[RECORDS FOR THIS TASK]
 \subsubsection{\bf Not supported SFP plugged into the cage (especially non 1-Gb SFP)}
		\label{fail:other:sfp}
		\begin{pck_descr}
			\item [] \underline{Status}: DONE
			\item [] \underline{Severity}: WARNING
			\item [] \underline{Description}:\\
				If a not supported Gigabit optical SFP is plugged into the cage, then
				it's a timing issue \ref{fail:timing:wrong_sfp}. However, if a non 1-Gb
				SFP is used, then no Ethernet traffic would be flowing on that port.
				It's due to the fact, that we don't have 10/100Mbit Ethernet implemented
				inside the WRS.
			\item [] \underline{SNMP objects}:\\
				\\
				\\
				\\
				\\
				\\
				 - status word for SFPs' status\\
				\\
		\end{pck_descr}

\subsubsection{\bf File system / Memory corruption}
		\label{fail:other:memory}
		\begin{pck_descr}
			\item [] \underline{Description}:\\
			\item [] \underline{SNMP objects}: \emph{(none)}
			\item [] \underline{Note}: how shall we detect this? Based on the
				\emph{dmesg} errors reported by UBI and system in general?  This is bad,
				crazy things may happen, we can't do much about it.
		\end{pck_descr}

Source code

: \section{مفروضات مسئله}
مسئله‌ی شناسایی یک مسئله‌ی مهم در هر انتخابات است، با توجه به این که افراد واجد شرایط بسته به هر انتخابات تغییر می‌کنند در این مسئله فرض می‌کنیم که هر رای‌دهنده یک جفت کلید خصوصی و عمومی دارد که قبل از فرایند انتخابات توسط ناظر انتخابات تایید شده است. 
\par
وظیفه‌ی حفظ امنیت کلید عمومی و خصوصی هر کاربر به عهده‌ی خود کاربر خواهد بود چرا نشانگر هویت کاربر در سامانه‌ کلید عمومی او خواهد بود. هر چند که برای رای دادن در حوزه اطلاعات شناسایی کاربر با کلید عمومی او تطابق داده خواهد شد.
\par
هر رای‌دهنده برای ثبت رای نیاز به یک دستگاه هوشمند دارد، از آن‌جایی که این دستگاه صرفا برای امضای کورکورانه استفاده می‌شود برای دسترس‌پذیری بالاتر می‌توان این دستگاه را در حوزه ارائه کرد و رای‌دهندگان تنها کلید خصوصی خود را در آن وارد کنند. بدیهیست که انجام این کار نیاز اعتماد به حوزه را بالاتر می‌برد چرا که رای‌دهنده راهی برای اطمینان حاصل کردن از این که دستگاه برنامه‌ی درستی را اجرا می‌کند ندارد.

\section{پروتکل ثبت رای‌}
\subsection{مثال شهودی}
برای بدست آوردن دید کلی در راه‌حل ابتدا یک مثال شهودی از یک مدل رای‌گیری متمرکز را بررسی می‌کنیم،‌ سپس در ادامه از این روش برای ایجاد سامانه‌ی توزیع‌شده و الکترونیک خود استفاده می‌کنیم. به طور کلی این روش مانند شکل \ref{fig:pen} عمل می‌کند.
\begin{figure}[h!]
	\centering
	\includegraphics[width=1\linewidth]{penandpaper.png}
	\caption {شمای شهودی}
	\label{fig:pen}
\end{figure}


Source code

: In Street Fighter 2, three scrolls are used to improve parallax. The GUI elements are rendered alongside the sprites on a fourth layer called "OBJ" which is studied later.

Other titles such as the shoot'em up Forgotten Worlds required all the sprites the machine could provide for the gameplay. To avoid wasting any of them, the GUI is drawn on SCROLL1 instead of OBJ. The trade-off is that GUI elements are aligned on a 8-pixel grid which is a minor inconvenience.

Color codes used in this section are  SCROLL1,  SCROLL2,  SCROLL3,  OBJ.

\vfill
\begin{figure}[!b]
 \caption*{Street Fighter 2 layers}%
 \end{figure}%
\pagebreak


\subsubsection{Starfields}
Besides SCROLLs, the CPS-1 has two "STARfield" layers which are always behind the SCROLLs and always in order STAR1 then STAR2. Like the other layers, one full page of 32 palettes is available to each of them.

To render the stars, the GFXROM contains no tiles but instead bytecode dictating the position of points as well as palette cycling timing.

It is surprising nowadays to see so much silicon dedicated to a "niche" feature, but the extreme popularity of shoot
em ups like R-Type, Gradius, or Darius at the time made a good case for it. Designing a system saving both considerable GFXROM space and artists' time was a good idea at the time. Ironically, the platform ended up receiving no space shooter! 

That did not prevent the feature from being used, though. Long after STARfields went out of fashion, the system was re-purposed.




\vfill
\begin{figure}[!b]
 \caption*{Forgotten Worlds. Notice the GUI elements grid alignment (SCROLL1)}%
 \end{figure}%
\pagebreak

[TASK OBJECTIVE]
Give back the listing exactly, please, from its first line to the line containing "It's due to", inclusive, and nothing past that line.

[WRITTEN RESPONSE]
 \subsubsection{\bf Not supported SFP plugged into the cage (especially non 1-Gb SFP)}
		\label{fail:other:sfp}
		\begin{pck_descr}
			\item [] \underline{Status}: DONE
			\item [] \underline{Severity}: WARNING
			\item [] \underline{Description}:\\
				If a not supported Gigabit optical SFP is plugged into the cage, then
				it's a timing issue \ref{fail:timing:wrong_sfp}. However, if a non 1-Gb
				SFP is used, then no Ethernet traffic would be flowing on that port.
				It's due to the fact, that we don't have 10/100Mbit Ethernet implemented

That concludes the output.